## [Work task]
Whenever a line contains "empty", include it in the count; reply with the number of such lines in the data and nothing else.

## [Data to use]

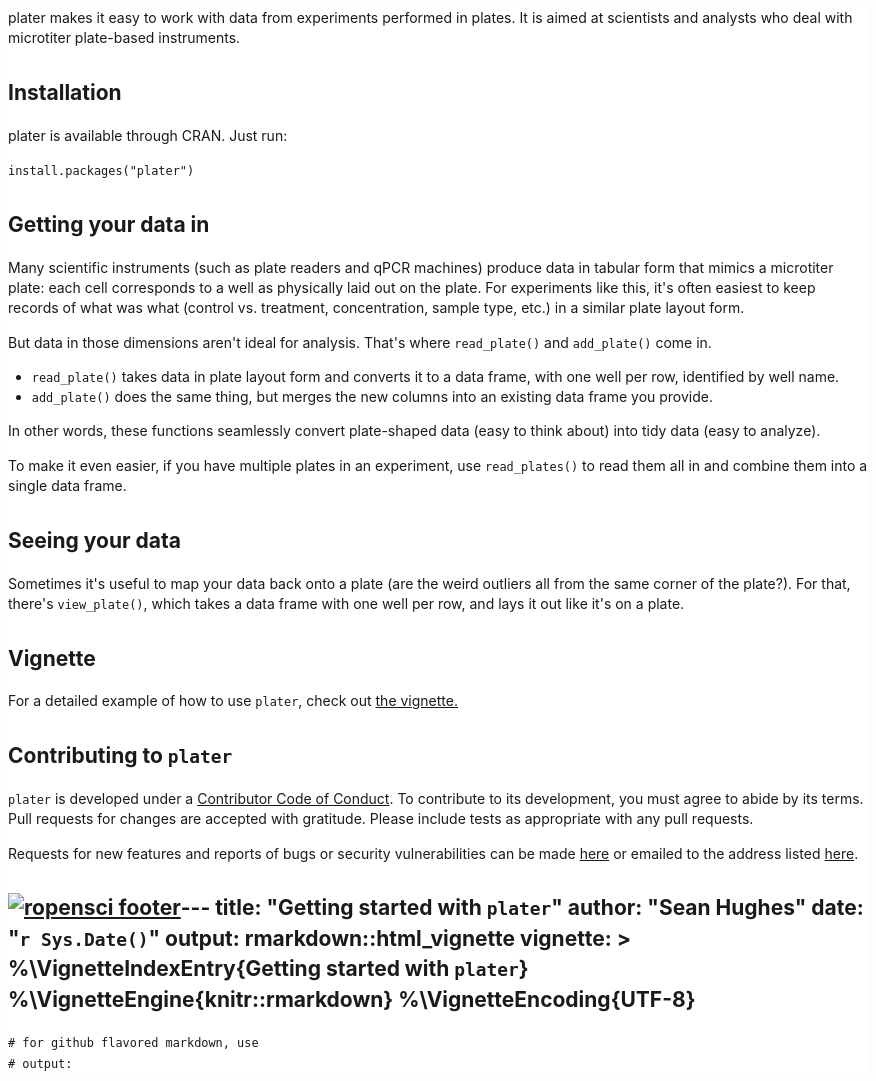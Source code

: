 plater makes it easy to work with data from experiments performed in plates. It is aimed at scientists and analysts who deal with microtiter plate-based instruments.  

## Installation

plater is available through CRAN. Just run: 

```{r, eval = FALSE}
install.packages("plater") 
```

## Getting your data in

Many scientific instruments (such as plate readers and qPCR machines) produce data in tabular form that mimics a microtiter plate: each cell corresponds to a well as physically laid out on the plate. For experiments like this, it's often easiest to keep records of what was what (control vs. treatment, concentration, sample type, etc.) in a similar plate layout form. 

But data in those dimensions aren't ideal for analysis. That's where `read_plate()` and `add_plate()` come in. 

* `read_plate()` takes data in plate layout form and converts it to a data frame, with one well per row, identified by well name.
* `add_plate()` does the same thing, but merges the new columns into an existing data frame you provide. 

In other words, these functions seamlessly convert plate-shaped data (easy to think about) into tidy data (easy to analyze).  

To make it even easier, if you have multiple plates in an experiment, use `read_plates()` to read them all in and combine them into a single data frame. 

## Seeing your data

Sometimes it's useful to map your data back onto a plate (are the weird outliers all from the same corner of the plate?). For that, there's `view_plate()`, which takes a data frame with one well per row, and lays it out like it's on a plate. 

## Vignette

For a detailed example of how to use `plater`, check out [the vignette.](https://cran.r-project.org/web/packages/plater/vignettes/plater-basics.html)

## Contributing to `plater`

`plater` is developed under a [Contributor Code of Conduct](CONDUCT.md). To contribute to its development, you must agree to abide by its terms. Pull requests for changes are accepted with gratitude. Please include tests as appropriate with any pull requests.  

Requests for new features and reports of bugs or security vulnerabilities can be made [here](https://github.com/ropensci/plater/issues) or emailed to the address listed [here](https://github.com/ropensci/plater/blob/master/DESCRIPTION).

[![ropensci footer](http://ropensci.org/public_images/github_footer.png)](http://ropensci.org)---
title: "Getting started with `plater`"
author: "Sean Hughes"
date: "`r Sys.Date()`"
output: rmarkdown::html_vignette
vignette: >
  %\VignetteIndexEntry{Getting started with `plater`}
  %\VignetteEngine{knitr::rmarkdown}
  %\VignetteEncoding{UTF-8}
---
```{r, echo = FALSE}
# for github flavored markdown, use 
# output:
```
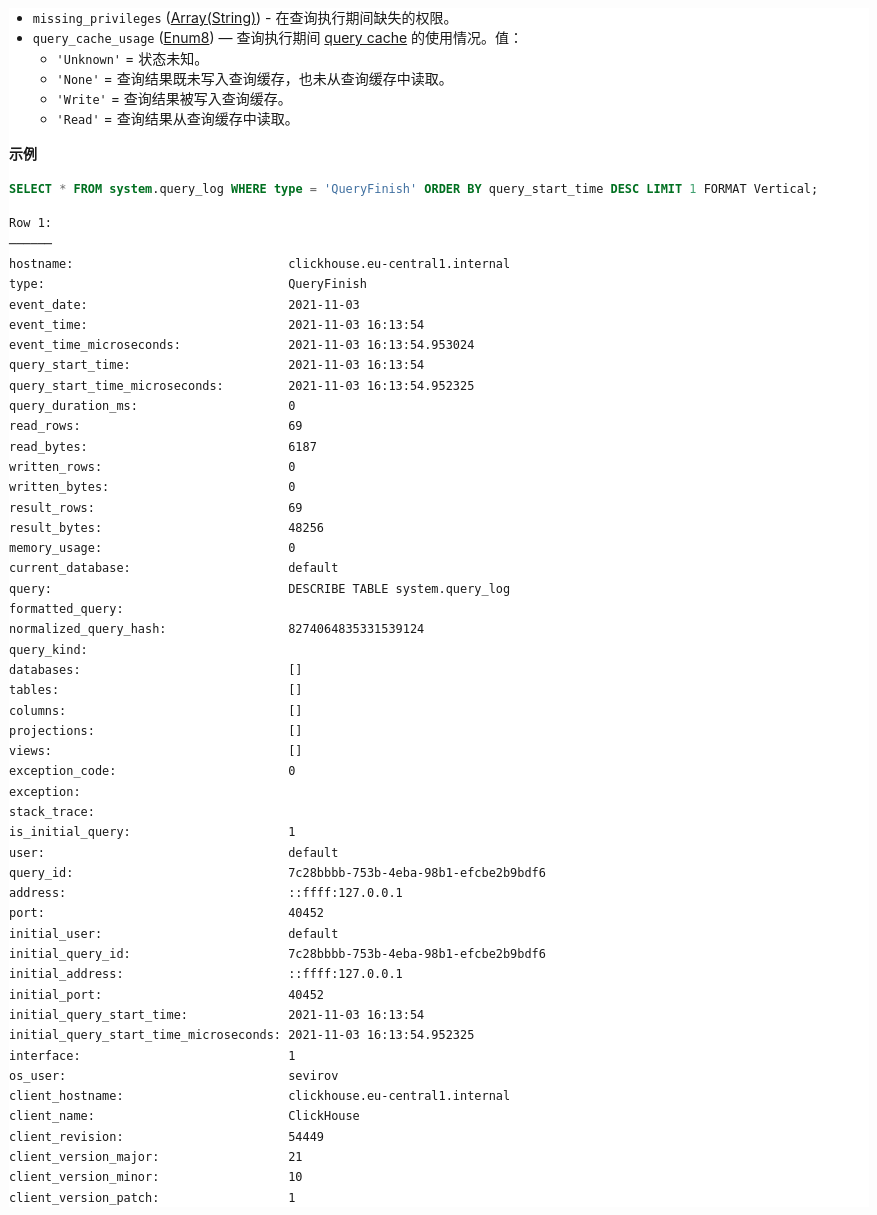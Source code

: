 - `missing_privileges` ([Array(String)](../../sql-reference/data-types/array.md)) - 在查询执行期间缺失的权限。
- `query_cache_usage` ([Enum8](../../sql-reference/data-types/enum.md)) — 查询执行期间 [query cache](../query-cache.md) 的使用情况。值：
    - `'Unknown'` = 状态未知。
    - `'None'` = 查询结果既未写入查询缓存，也未从查询缓存中读取。
    - `'Write'` = 查询结果被写入查询缓存。
    - `'Read'` = 查询结果从查询缓存中读取。

**示例**

```sql
SELECT * FROM system.query_log WHERE type = 'QueryFinish' ORDER BY query_start_time DESC LIMIT 1 FORMAT Vertical;
```

```text
Row 1:
──────
hostname:                              clickhouse.eu-central1.internal
type:                                  QueryFinish
event_date:                            2021-11-03
event_time:                            2021-11-03 16:13:54
event_time_microseconds:               2021-11-03 16:13:54.953024
query_start_time:                      2021-11-03 16:13:54
query_start_time_microseconds:         2021-11-03 16:13:54.952325
query_duration_ms:                     0
read_rows:                             69
read_bytes:                            6187
written_rows:                          0
written_bytes:                         0
result_rows:                           69
result_bytes:                          48256
memory_usage:                          0
current_database:                      default
query:                                 DESCRIBE TABLE system.query_log
formatted_query:
normalized_query_hash:                 8274064835331539124
query_kind:
databases:                             []
tables:                                []
columns:                               []
projections:                           []
views:                                 []
exception_code:                        0
exception:
stack_trace:
is_initial_query:                      1
user:                                  default
query_id:                              7c28bbbb-753b-4eba-98b1-efcbe2b9bdf6
address:                               ::ffff:127.0.0.1
port:                                  40452
initial_user:                          default
initial_query_id:                      7c28bbbb-753b-4eba-98b1-efcbe2b9bdf6
initial_address:                       ::ffff:127.0.0.1
initial_port:                          40452
initial_query_start_time:              2021-11-03 16:13:54
initial_query_start_time_microseconds: 2021-11-03 16:13:54.952325
interface:                             1
os_user:                               sevirov
client_hostname:                       clickhouse.eu-central1.internal
client_name:                           ClickHouse
client_revision:                       54449
client_version_major:                  21
client_version_minor:                  10
client_version_patch:                  1
```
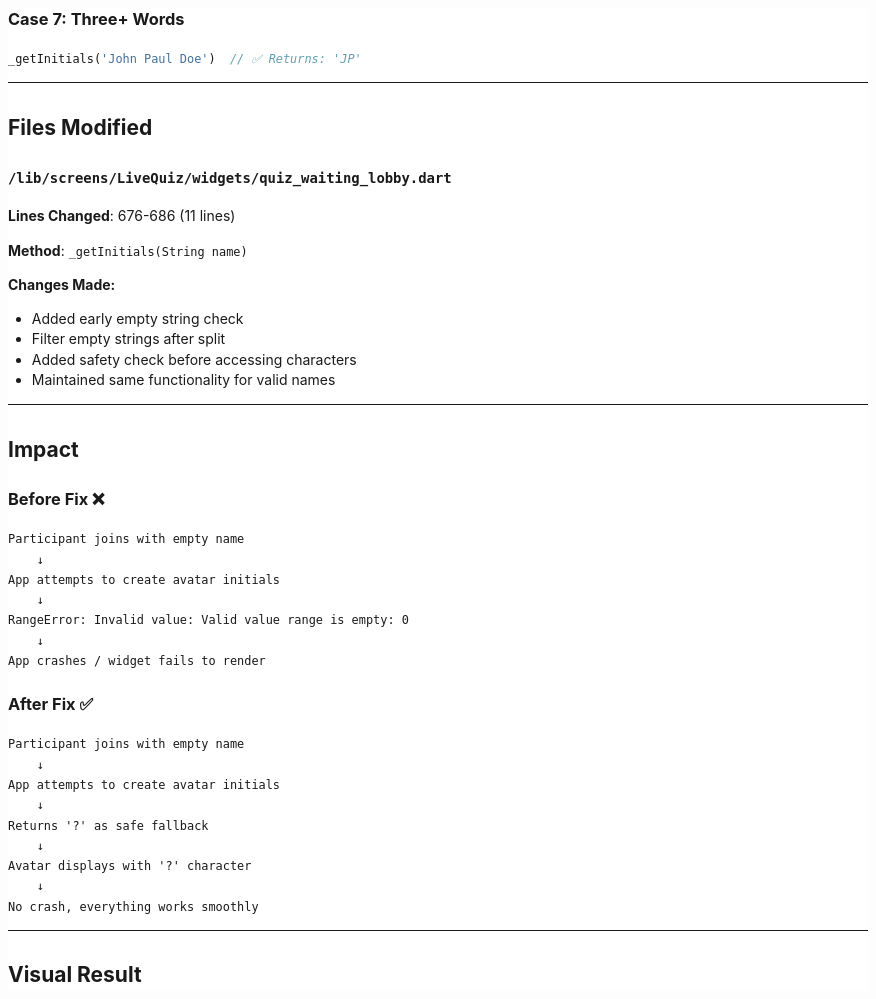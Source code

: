 ### Case 7: Three+ Words
```dart
_getInitials('John Paul Doe')  // ✅ Returns: 'JP'
```

---

## Files Modified

### `/lib/screens/LiveQuiz/widgets/quiz_waiting_lobby.dart`

**Lines Changed**: 676-686 (11 lines)

**Method**: `_getInitials(String name)`

**Changes Made:**
- Added early empty string check
- Filter empty strings after split
- Added safety check before accessing characters
- Maintained same functionality for valid names

---

## Impact

### Before Fix ❌
```
Participant joins with empty name
    ↓
App attempts to create avatar initials
    ↓
RangeError: Invalid value: Valid value range is empty: 0
    ↓
App crashes / widget fails to render
```

### After Fix ✅
```
Participant joins with empty name
    ↓
App attempts to create avatar initials
    ↓
Returns '?' as safe fallback
    ↓
Avatar displays with '?' character
    ↓
No crash, everything works smoothly
```

---

## Visual Result
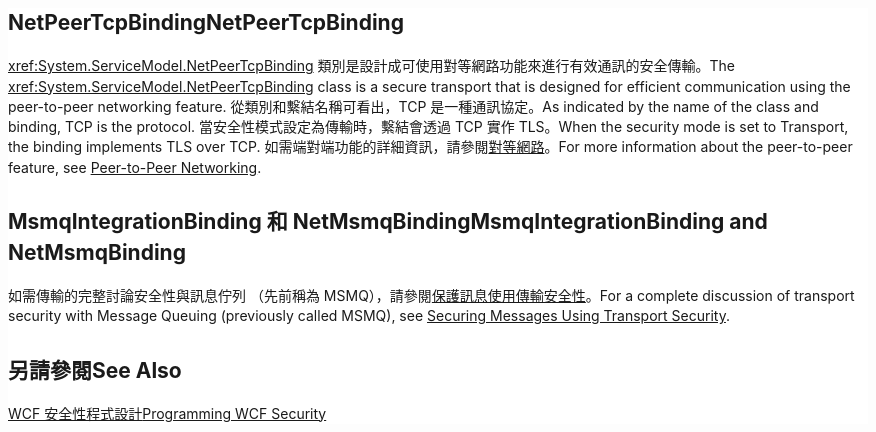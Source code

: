 ## <a name="netpeertcpbinding"></a><span data-ttu-id="83746-181">NetPeerTcpBinding</span><span class="sxs-lookup"><span data-stu-id="83746-181">NetPeerTcpBinding</span></span>  
 <span data-ttu-id="83746-182"><xref:System.ServiceModel.NetPeerTcpBinding> 類別是設計成可使用對等網路功能來進行有效通訊的安全傳輸。</span><span class="sxs-lookup"><span data-stu-id="83746-182">The <xref:System.ServiceModel.NetPeerTcpBinding> class is a secure transport that is designed for efficient communication using the peer-to-peer networking feature.</span></span> <span data-ttu-id="83746-183">從類別和繫結名稱可看出，TCP 是一種通訊協定。</span><span class="sxs-lookup"><span data-stu-id="83746-183">As indicated by the name of the class and binding, TCP is the protocol.</span></span> <span data-ttu-id="83746-184">當安全性模式設定為傳輸時，繫結會透過 TCP 實作 TLS。</span><span class="sxs-lookup"><span data-stu-id="83746-184">When the security mode is set to Transport, the binding implements TLS over TCP.</span></span> <span data-ttu-id="83746-185">如需端對端功能的詳細資訊，請參閱[對等網路](../../../../docs/framework/wcf/feature-details/peer-to-peer-networking.md)。</span><span class="sxs-lookup"><span data-stu-id="83746-185">For more information about the peer-to-peer feature, see [Peer-to-Peer Networking](../../../../docs/framework/wcf/feature-details/peer-to-peer-networking.md).</span></span>  
  
## <a name="msmqintegrationbinding-and-netmsmqbinding"></a><span data-ttu-id="83746-186">MsmqIntegrationBinding 和 NetMsmqBinding</span><span class="sxs-lookup"><span data-stu-id="83746-186">MsmqIntegrationBinding and NetMsmqBinding</span></span>  
 <span data-ttu-id="83746-187">如需傳輸的完整討論安全性與訊息佇列 （先前稱為 MSMQ），請參閱[保護訊息使用傳輸安全性](../../../../docs/framework/wcf/feature-details/securing-messages-using-transport-security.md)。</span><span class="sxs-lookup"><span data-stu-id="83746-187">For a complete discussion of transport security with Message Queuing (previously called MSMQ), see [Securing Messages Using Transport Security](../../../../docs/framework/wcf/feature-details/securing-messages-using-transport-security.md).</span></span>  
  
## <a name="see-also"></a><span data-ttu-id="83746-188">另請參閱</span><span class="sxs-lookup"><span data-stu-id="83746-188">See Also</span></span>  
 [<span data-ttu-id="83746-189">WCF 安全性程式設計</span><span class="sxs-lookup"><span data-stu-id="83746-189">Programming WCF Security</span></span>](../../../../docs/framework/wcf/feature-details/programming-wcf-security.md)
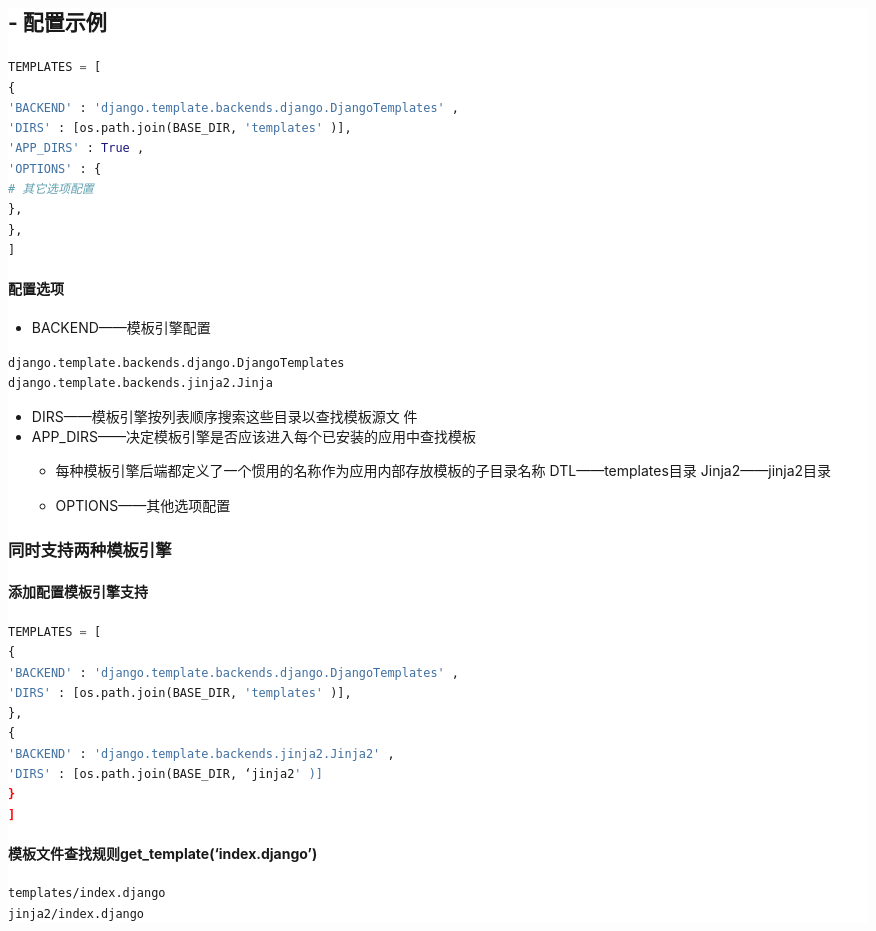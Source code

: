 ## - 配置示例

```py
TEMPLATES = [
{
'BACKEND' : 'django.template.backends.django.DjangoTemplates' ,
'DIRS' : [os.path.join(BASE_DIR, 'templates' )],
'APP_DIRS' : True ,
'OPTIONS' : {
# 其它选项配置
},
},
]
```

#### 配置选项

- BACKEND——模板引擎配置

```py
django.template.backends.django.DjangoTemplates
django.template.backends.jinja2.Jinja
```

- DIRS——模板引擎按列表顺序搜索这些目录以查找模板源文
件
- APP_DIRS——决定模板引擎是否应该进入每个已安装的应用中查找模板
  - 每种模板引擎后端都定义了一个惯用的名称作为应用内部存放模板的子目录名称
        DTL——templates目录
        Jinja2——jinja2目录

  - OPTIONS——其他选项配置

### 同时支持两种模板引擎

#### 添加配置模板引擎支持

```py
TEMPLATES = [
{
'BACKEND' : 'django.template.backends.django.DjangoTemplates' ,
'DIRS' : [os.path.join(BASE_DIR, 'templates' )],
},
{
'BACKEND' : 'django.template.backends.jinja2.Jinja2' ,
'DIRS' : [os.path.join(BASE_DIR, ‘jinja2' )]
}
]
```

#### 模板文件查找规则get_template(‘index.django’)

```code
templates/index.django
jinja2/index.django
```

## [Solution]
5